This is tryptophan. OK, it’s not a vitamin, it’s an essential amino acid that we get from food. You may have heard that it makes you sleepy, and it actually can help you sleep, but probably not in the way that you’ve heard.
No Thanksgiving dinner is complete without some uncle or cousin informing the gathering that the Turkey they are eating is loaded with tryptophan, and that it functions as a sort of knock-out drug to make us all collapse on soft furniture after dinner. Not quite.
First off, tryptophan levels in turkey are the same as in chicken and most other meat. Egg whites have about four times as much tryptophan, and we eat them for breakfast!

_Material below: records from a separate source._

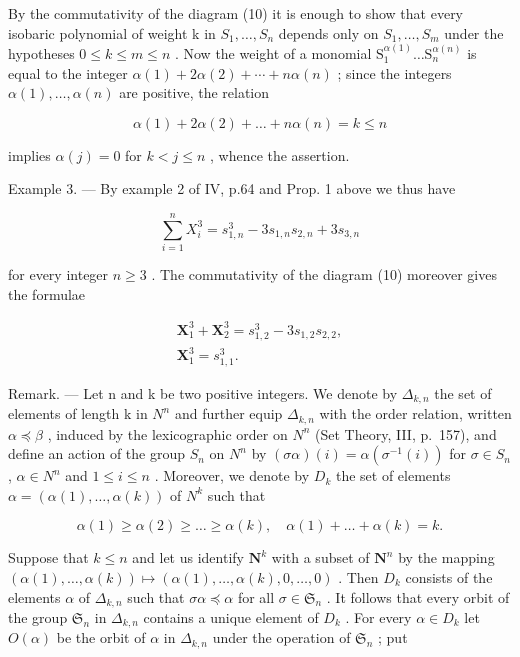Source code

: By the commutativity of the diagram (10) it is enough to show that every isobaric polynomial of weight k in \(S_{1}, \ldots, S_{n}\) depends only on \(S_{1}, \ldots, S_{m}\) under the hypotheses \(0 \leqslant k \leqslant m \leqslant n\) . Now the weight of a monomial \(\mathrm{S}_{1}^{\alpha(1)} \ldots \mathrm{S}_{n}^{\alpha(n)}\) is equal to the integer \(\alpha(1) + 2\alpha(2) + \cdots + n\alpha(n)\) ; since the integers \(\alpha(1), \ldots, \alpha(n)\) are positive, the relation

\[
\alpha (1) + 2 \alpha (2) + \dots + n \alpha (n) = k \leqslant n
\]

implies \(\alpha(j) = 0\) for \(k < j \leqslant n\) , whence the assertion.

Example 3. --- By example 2 of IV, p.64 and Prop. 1 above we thus have

\[
\sum_ {i = 1} ^ {n} X _ {i} ^ {3} = s _ {1, n} ^ {3} - 3 s _ {1, n} s _ {2, n} + 3 s _ {3, n}
\]

for every integer \(n \geqslant 3\) . The commutativity of the diagram (10) moreover gives the formulae

\[
\begin{array}{c} \mathbf {X} _ {1} ^ {3} + \mathbf {X} _ {2} ^ {3} = s _ {1, 2} ^ {3} - 3 s _ {1, 2} s _ {2, 2}, \\ \mathbf {X} _ {1} ^ {3} = s _ {1, 1} ^ {3}. \end{array}
\]

Remark. --- Let n and k be two positive integers. We denote by \(\Delta_{k,n}\) the set of elements of length k in \(N^{n}\) and further equip \(\Delta_{k,n}\) with the order relation, written \(\alpha \preccurlyeq \beta\) , induced by the lexicographic order on \(N^{n}\) (Set Theory, III, p.~157), and define an action of the group \(S_{n}\) on \(N^{n}\) by \((\sigma\alpha)(i) = \alpha(\sigma^{-1}(i))\) for \(\sigma \in S_{n}\) , \(\alpha \in N^{n}\) and \(1 \leqslant i \leqslant n\) . Moreover, we denote by \(D_{k}\) the set of elements \(\alpha = (\alpha(1), \ldots, \alpha(k))\) of \(N^{k}\) such that

\[
\alpha (1) \geqslant \alpha (2) \geqslant \dots \geqslant \alpha (k), \quad \alpha (1) + \dots + \alpha (k) = k.
\]

Suppose that \(k \leqslant n\) and let us identify \(\mathbf{N}^k\) with a subset of \(\mathbf{N}^n\) by the mapping \((\alpha(1), \ldots, \alpha(k)) \mapsto (\alpha(1), \ldots, \alpha(k), 0, \ldots, 0)\) . Then \(D_k\) consists of the elements \(\alpha\) of \(\Delta_{k,n}\) such that \(\sigma \alpha \preccurlyeq \alpha\) for all \(\sigma \in \mathfrak{S}_n\) . It follows that every orbit of the group \(\mathfrak{S}_n\) in \(\Delta_{k,n}\) contains a unique element of \(D_k\) . For every \(\alpha \in D_k\) let \(O(\alpha)\) be the orbit of \(\alpha\) in \(\Delta_{k,n}\) under the operation of \(\mathfrak{S}_n\) ; put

However, Postprandial Somnolence (which, apart from being an excellent name for a long lost Emerson Lake and Palmer album, is a sciencey way to say afterdinner sleepies) is a real thing, and tryptophan does play a part. But do you know what else plays a part? Pie. And mashed potatoes, and rolls, and all of the other carbohydrates you eat with the turkey. The carbs trigger the release of insulin, which stimulates the uptake of other amino acids into the muscles, leaving an increased level of tryptophan in your blood that can then be absorbed into the brain. The tryptophan is converted to serotonin, the serotonin is metabolized into melatonin, and, it’s the melatonin that makes us sleepy.
I got sleepy just writing that last paragraph. You too? Go ahead, take a little nap.
When you wake up, there will be leftovers in the kitchen, and maybe one more slice of pie?